Looking through the data below, work out how many lines have the word "field". Reply with that number only.

# Collection entries
******************************
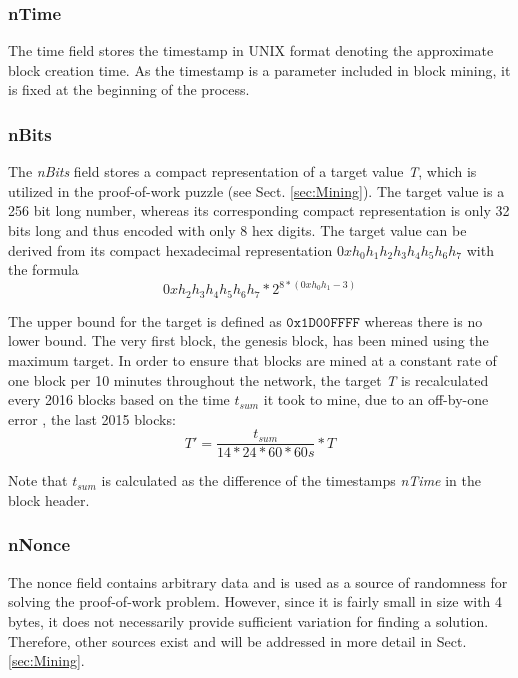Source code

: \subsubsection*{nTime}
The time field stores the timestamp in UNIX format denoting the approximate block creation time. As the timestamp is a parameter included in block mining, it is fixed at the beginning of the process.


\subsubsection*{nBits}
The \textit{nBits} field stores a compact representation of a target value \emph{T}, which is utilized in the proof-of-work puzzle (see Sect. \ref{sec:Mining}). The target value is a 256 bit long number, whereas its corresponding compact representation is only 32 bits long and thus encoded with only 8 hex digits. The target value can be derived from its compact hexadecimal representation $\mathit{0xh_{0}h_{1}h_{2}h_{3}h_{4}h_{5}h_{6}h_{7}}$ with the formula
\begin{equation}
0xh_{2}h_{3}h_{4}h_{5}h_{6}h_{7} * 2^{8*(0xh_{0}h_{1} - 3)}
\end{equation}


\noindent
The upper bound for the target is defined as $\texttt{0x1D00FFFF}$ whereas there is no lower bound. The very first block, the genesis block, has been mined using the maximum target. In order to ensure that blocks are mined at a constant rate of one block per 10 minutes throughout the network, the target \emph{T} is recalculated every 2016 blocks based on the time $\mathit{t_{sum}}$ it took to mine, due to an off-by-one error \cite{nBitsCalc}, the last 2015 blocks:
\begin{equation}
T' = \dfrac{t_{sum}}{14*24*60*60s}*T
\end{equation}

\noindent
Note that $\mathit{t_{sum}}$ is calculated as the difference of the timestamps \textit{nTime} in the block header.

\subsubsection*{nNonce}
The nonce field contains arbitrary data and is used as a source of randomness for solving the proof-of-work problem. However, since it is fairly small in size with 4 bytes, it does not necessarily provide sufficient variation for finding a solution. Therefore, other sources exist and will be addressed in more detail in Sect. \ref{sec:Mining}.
******************************
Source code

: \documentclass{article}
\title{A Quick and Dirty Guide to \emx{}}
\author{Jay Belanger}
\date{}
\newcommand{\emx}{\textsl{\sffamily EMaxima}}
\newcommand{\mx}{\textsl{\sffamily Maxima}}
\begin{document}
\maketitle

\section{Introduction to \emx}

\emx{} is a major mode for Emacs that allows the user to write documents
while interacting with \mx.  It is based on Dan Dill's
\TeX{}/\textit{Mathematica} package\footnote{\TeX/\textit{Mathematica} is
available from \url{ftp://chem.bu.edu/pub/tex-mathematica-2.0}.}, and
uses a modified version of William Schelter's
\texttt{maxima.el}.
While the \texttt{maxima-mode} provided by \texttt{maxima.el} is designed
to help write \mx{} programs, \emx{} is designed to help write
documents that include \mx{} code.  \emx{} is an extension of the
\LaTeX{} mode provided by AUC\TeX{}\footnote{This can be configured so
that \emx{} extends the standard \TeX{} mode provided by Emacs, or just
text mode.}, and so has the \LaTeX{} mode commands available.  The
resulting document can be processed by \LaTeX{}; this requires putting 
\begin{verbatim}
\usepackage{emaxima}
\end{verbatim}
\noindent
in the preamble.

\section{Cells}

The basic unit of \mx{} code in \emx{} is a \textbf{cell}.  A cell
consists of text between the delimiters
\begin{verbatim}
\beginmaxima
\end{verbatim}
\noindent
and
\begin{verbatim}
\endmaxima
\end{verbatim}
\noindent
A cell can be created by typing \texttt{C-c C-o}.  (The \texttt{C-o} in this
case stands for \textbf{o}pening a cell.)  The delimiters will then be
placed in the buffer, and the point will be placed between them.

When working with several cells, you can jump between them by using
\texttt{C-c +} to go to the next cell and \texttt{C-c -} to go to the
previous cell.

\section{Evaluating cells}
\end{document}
******************************
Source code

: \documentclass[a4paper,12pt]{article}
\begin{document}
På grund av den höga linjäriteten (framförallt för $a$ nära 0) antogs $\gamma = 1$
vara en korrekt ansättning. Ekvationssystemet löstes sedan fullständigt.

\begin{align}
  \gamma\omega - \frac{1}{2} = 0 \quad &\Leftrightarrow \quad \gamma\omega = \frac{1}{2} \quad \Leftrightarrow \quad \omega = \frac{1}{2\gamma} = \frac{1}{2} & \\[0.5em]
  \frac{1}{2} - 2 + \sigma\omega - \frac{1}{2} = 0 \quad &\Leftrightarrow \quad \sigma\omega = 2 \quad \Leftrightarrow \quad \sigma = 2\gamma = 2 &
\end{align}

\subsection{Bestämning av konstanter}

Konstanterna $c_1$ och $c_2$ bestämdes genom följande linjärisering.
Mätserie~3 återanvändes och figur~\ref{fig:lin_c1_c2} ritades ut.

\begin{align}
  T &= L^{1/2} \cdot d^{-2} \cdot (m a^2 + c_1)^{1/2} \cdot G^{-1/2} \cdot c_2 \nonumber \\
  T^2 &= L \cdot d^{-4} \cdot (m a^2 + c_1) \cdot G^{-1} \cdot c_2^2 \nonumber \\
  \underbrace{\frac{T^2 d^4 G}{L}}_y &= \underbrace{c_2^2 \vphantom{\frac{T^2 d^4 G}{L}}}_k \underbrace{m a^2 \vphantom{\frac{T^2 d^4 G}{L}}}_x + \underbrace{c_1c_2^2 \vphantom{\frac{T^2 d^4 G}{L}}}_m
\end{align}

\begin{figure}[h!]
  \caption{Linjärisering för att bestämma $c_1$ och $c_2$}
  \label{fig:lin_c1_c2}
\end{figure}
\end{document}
******************************
# Solution to this problem
3